[Saved entries]
BEGIN

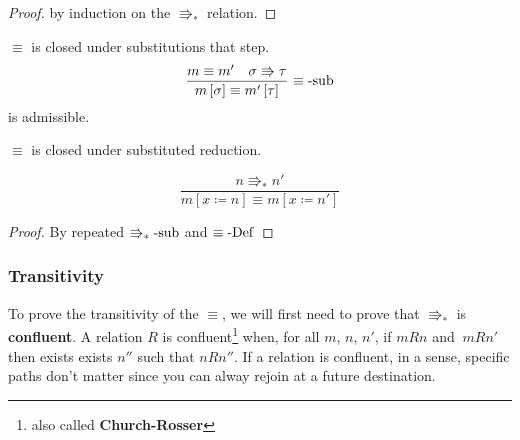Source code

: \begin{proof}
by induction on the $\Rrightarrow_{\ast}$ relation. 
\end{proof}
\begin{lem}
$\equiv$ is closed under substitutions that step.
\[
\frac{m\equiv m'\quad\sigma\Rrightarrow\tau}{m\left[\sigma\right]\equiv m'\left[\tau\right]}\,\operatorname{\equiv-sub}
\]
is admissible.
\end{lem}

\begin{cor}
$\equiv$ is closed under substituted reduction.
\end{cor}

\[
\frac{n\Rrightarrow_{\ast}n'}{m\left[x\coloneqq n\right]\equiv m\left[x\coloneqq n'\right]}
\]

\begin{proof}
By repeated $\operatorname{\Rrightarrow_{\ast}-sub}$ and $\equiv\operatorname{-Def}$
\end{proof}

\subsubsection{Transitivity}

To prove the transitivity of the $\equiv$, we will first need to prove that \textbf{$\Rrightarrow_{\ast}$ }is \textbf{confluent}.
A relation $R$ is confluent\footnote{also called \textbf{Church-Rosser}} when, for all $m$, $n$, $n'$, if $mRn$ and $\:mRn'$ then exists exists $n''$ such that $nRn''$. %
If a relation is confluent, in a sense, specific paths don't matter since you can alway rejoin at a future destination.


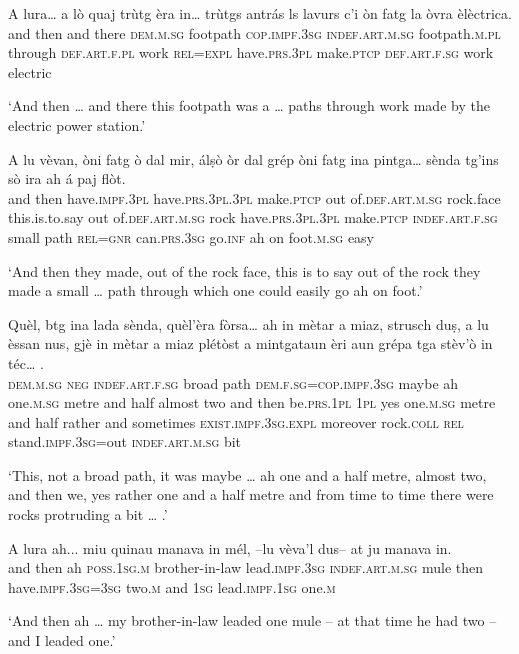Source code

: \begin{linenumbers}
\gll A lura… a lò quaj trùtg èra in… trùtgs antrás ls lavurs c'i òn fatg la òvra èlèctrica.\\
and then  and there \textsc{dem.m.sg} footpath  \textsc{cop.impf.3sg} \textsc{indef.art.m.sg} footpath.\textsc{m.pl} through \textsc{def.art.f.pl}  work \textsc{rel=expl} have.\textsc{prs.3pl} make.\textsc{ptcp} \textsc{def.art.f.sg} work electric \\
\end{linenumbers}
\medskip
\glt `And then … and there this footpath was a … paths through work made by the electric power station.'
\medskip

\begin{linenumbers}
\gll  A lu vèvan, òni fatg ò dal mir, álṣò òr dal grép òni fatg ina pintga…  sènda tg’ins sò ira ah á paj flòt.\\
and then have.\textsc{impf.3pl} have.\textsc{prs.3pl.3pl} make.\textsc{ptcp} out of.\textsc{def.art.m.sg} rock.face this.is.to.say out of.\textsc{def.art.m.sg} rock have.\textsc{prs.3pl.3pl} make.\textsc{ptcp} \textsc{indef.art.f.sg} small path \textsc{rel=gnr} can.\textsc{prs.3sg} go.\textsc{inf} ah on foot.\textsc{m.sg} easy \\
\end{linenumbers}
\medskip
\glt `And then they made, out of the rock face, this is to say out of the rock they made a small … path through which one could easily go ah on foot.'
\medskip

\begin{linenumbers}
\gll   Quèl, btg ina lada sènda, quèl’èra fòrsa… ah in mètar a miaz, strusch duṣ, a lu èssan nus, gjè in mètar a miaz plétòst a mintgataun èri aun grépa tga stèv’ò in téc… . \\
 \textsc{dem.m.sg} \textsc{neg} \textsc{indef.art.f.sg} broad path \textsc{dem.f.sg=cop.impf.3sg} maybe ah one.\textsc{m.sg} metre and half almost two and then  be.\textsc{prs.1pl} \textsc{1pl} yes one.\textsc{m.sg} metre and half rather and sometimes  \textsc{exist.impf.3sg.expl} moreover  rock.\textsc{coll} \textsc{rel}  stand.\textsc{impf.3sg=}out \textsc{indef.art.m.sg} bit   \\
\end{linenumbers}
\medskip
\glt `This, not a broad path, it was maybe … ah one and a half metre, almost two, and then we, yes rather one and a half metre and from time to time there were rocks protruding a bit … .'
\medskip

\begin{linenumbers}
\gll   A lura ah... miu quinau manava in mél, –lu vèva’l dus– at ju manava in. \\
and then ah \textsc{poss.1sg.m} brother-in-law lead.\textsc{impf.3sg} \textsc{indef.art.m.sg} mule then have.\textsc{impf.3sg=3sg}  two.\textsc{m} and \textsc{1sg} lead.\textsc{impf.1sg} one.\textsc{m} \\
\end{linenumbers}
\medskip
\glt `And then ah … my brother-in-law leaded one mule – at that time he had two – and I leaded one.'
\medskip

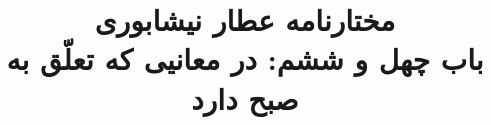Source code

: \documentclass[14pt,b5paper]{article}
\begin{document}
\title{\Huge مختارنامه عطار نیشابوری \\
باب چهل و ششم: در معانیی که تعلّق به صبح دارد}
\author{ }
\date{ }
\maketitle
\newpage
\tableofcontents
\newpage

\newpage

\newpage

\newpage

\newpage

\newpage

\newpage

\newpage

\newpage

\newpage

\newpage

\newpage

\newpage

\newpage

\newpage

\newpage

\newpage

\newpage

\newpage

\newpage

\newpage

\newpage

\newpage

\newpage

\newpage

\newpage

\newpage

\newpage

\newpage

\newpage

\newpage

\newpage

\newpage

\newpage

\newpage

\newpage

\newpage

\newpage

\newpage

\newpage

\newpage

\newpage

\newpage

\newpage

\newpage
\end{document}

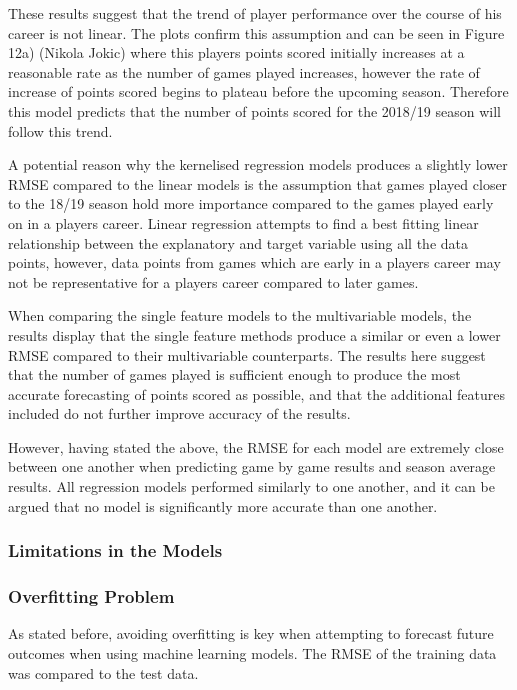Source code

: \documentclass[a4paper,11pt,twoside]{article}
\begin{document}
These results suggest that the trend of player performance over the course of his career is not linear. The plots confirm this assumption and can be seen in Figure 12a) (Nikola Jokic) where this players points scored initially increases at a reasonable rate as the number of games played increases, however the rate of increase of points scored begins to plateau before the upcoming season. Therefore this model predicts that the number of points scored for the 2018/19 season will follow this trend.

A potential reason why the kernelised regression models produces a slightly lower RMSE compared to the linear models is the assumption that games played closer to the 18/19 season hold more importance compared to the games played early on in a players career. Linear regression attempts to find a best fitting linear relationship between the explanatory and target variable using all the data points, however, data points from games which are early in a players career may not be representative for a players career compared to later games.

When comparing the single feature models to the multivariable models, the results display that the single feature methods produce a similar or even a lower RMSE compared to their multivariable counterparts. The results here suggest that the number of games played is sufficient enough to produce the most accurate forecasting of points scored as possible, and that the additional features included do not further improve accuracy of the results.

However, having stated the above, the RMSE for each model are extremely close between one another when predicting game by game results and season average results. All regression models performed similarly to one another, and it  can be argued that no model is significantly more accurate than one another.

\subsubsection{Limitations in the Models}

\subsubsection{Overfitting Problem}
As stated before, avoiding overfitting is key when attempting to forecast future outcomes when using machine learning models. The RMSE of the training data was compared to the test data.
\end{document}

END

#### EXERCISE DIRECTIONS
Pictures are to be left out; please print the rest of the records above word for word.

#### SOLVED PROBLEM
Source code

: \begin{proof}
by induction on the $\Rrightarrow_{\ast}$ relation. 
\end{proof}
\begin{lem}
$\equiv$ is closed under substitutions that step.
\[
\frac{m\equiv m'\quad\sigma\Rrightarrow\tau}{m\left[\sigma\right]\equiv m'\left[\tau\right]}\,\operatorname{\equiv-sub}
\]
is admissible.
\end{lem}

\begin{cor}
$\equiv$ is closed under substituted reduction.
\end{cor}

\[
\frac{n\Rrightarrow_{\ast}n'}{m\left[x\coloneqq n\right]\equiv m\left[x\coloneqq n'\right]}
\]

\begin{proof}
By repeated $\operatorname{\Rrightarrow_{\ast}-sub}$ and $\equiv\operatorname{-Def}$
\end{proof}

\subsubsection{Transitivity}

To prove the transitivity of the $\equiv$, we will first need to prove that \textbf{$\Rrightarrow_{\ast}$ }is \textbf{confluent}.
A relation $R$ is confluent\footnote{also called \textbf{Church-Rosser}} when, for all $m$, $n$, $n'$, if $mRn$ and $\:mRn'$ then exists exists $n''$ such that $nRn''$. %
If a relation is confluent, in a sense, specific paths don't matter since you can alway rejoin at a future destination.


Source code

: \begin{linenumbers}
\gll A lura… a lò quaj trùtg èra in… trùtgs antrás ls lavurs c'i òn fatg la òvra èlèctrica.\\
and then  and there \textsc{dem.m.sg} footpath  \textsc{cop.impf.3sg} \textsc{indef.art.m.sg} footpath.\textsc{m.pl} through \textsc{def.art.f.pl}  work \textsc{rel=expl} have.\textsc{prs.3pl} make.\textsc{ptcp} \textsc{def.art.f.sg} work electric \\
\end{linenumbers}
\medskip
\glt `And then … and there this footpath was a … paths through work made by the electric power station.'
\medskip

\begin{linenumbers}
\gll  A lu vèvan, òni fatg ò dal mir, álṣò òr dal grép òni fatg ina pintga…  sènda tg’ins sò ira ah á paj flòt.\\
and then have.\textsc{impf.3pl} have.\textsc{prs.3pl.3pl} make.\textsc{ptcp} out of.\textsc{def.art.m.sg} rock.face this.is.to.say out of.\textsc{def.art.m.sg} rock have.\textsc{prs.3pl.3pl} make.\textsc{ptcp} \textsc{indef.art.f.sg} small path \textsc{rel=gnr} can.\textsc{prs.3sg} go.\textsc{inf} ah on foot.\textsc{m.sg} easy \\
\end{linenumbers}
\medskip
\glt `And then they made, out of the rock face, this is to say out of the rock they made a small … path through which one could easily go ah on foot.'
\medskip

\begin{linenumbers}
\gll   Quèl, btg ina lada sènda, quèl’èra fòrsa… ah in mètar a miaz, strusch duṣ, a lu èssan nus, gjè in mètar a miaz plétòst a mintgataun èri aun grépa tga stèv’ò in téc… . \\
 \textsc{dem.m.sg} \textsc{neg} \textsc{indef.art.f.sg} broad path \textsc{dem.f.sg=cop.impf.3sg} maybe ah one.\textsc{m.sg} metre and half almost two and then  be.\textsc{prs.1pl} \textsc{1pl} yes one.\textsc{m.sg} metre and half rather and sometimes  \textsc{exist.impf.3sg.expl} moreover  rock.\textsc{coll} \textsc{rel}  stand.\textsc{impf.3sg=}out \textsc{indef.art.m.sg} bit   \\
\end{linenumbers}
\medskip
\glt `This, not a broad path, it was maybe … ah one and a half metre, almost two, and then we, yes rather one and a half metre and from time to time there were rocks protruding a bit … .'
\medskip

\begin{linenumbers}
\gll   A lura ah... miu quinau manava in mél, –lu vèva’l dus– at ju manava in. \\
and then ah \textsc{poss.1sg.m} brother-in-law lead.\textsc{impf.3sg} \textsc{indef.art.m.sg} mule then have.\textsc{impf.3sg=3sg}  two.\textsc{m} and \textsc{1sg} lead.\textsc{impf.1sg} one.\textsc{m} \\
\end{linenumbers}
\medskip
\glt `And then ah … my brother-in-law leaded one mule – at that time he had two – and I leaded one.'
\medskip

Source code

: \documentclass[14pt,b5paper]{article}
\begin{document}
\title{\Huge مختارنامه عطار نیشابوری \\
باب چهل و ششم: در معانیی که تعلّق به صبح دارد}
\author{ }
\date{ }
\maketitle
\newpage
\tableofcontents
\newpage

\newpage

\newpage

\newpage

\newpage

\newpage

\newpage

\newpage

\newpage

\newpage

\newpage

\newpage

\newpage

\newpage

\newpage

\newpage

\newpage

\newpage

\newpage

\newpage

\newpage

\newpage

\newpage

\newpage

\newpage

\newpage

\newpage

\newpage

\newpage

\newpage

\newpage

\newpage

\newpage

\newpage

\newpage

\newpage

\newpage

\newpage

\newpage

\newpage

\newpage

\newpage

\newpage

\newpage

\newpage
\end{document}

Source code

: \documentclass[a4paper,11pt,twoside]{article}
\begin{document}
These results suggest that the trend of player performance over the course of his career is not linear. The plots confirm this assumption and can be seen in Figure 12a) (Nikola Jokic) where this players points scored initially increases at a reasonable rate as the number of games played increases, however the rate of increase of points scored begins to plateau before the upcoming season. Therefore this model predicts that the number of points scored for the 2018/19 season will follow this trend.

A potential reason why the kernelised regression models produces a slightly lower RMSE compared to the linear models is the assumption that games played closer to the 18/19 season hold more importance compared to the games played early on in a players career. Linear regression attempts to find a best fitting linear relationship between the explanatory and target variable using all the data points, however, data points from games which are early in a players career may not be representative for a players career compared to later games.

When comparing the single feature models to the multivariable models, the results display that the single feature methods produce a similar or even a lower RMSE compared to their multivariable counterparts. The results here suggest that the number of games played is sufficient enough to produce the most accurate forecasting of points scored as possible, and that the additional features included do not further improve accuracy of the results.

However, having stated the above, the RMSE for each model are extremely close between one another when predicting game by game results and season average results. All regression models performed similarly to one another, and it  can be argued that no model is significantly more accurate than one another.

\subsubsection{Limitations in the Models}

\subsubsection{Overfitting Problem}
As stated before, avoiding overfitting is key when attempting to forecast future outcomes when using machine learning models. The RMSE of the training data was compared to the test data.
\end{document}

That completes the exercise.